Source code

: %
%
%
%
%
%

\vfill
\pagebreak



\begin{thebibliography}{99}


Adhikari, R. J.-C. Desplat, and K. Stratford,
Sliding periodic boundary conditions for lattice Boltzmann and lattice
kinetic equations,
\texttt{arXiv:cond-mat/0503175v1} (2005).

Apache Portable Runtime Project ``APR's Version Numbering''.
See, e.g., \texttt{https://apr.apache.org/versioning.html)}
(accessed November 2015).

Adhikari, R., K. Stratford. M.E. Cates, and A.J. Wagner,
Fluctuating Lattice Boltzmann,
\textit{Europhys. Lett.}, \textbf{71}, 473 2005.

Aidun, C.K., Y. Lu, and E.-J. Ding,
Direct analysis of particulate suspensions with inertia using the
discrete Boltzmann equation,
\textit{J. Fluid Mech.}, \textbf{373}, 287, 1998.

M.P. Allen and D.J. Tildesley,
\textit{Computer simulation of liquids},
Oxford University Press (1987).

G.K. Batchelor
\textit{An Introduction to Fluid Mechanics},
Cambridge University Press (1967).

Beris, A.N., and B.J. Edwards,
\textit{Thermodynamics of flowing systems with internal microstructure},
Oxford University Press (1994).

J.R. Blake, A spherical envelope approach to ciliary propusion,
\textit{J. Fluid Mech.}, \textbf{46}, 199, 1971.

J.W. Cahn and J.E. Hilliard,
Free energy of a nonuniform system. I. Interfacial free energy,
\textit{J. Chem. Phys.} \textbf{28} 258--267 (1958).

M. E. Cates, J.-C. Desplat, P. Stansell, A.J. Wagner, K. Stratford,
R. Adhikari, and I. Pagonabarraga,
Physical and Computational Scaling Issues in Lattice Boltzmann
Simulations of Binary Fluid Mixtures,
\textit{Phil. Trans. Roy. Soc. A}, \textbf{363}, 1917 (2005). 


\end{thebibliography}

-=-=-=-=-

Each entry shown above must be retyped word for word.

▸ **OUTPUT OF THE EXERCISE**
Source code

: %
%
%
%
%
%

\vfill
\pagebreak



\begin{thebibliography}{99}


Adhikari, R. J.-C. Desplat, and K. Stratford,
Sliding periodic boundary conditions for lattice Boltzmann and lattice
kinetic equations,
\texttt{arXiv:cond-mat/0503175v1} (2005).

Apache Portable Runtime Project ``APR's Version Numbering''.
See, e.g., \texttt{https://apr.apache.org/versioning.html)}
(accessed November 2015).

Adhikari, R., K. Stratford. M.E. Cates, and A.J. Wagner,
Fluctuating Lattice Boltzmann,
\textit{Europhys. Lett.}, \textbf{71}, 473 2005.

Aidun, C.K., Y. Lu, and E.-J. Ding,
Direct analysis of particulate suspensions with inertia using the
discrete Boltzmann equation,
\textit{J. Fluid Mech.}, \textbf{373}, 287, 1998.

M.P. Allen and D.J. Tildesley,
\textit{Computer simulation of liquids},
Oxford University Press (1987).

G.K. Batchelor
\textit{An Introduction to Fluid Mechanics},
Cambridge University Press (1967).

Beris, A.N., and B.J. Edwards,
\textit{Thermodynamics of flowing systems with internal microstructure},
Oxford University Press (1994).

J.R. Blake, A spherical envelope approach to ciliary propusion,
\textit{J. Fluid Mech.}, \textbf{46}, 199, 1971.

J.W. Cahn and J.E. Hilliard,
Free energy of a nonuniform system. I. Interfacial free energy,
\textit{J. Chem. Phys.} \textbf{28} 258--267 (1958).

M. E. Cates, J.-C. Desplat, P. Stansell, A.J. Wagner, K. Stratford,
R. Adhikari, and I. Pagonabarraga,
Physical and Computational Scaling Issues in Lattice Boltzmann
Simulations of Binary Fluid Mixtures,
\textit{Phil. Trans. Roy. Soc. A}, \textbf{363}, 1917 (2005). 


\end{thebibliography}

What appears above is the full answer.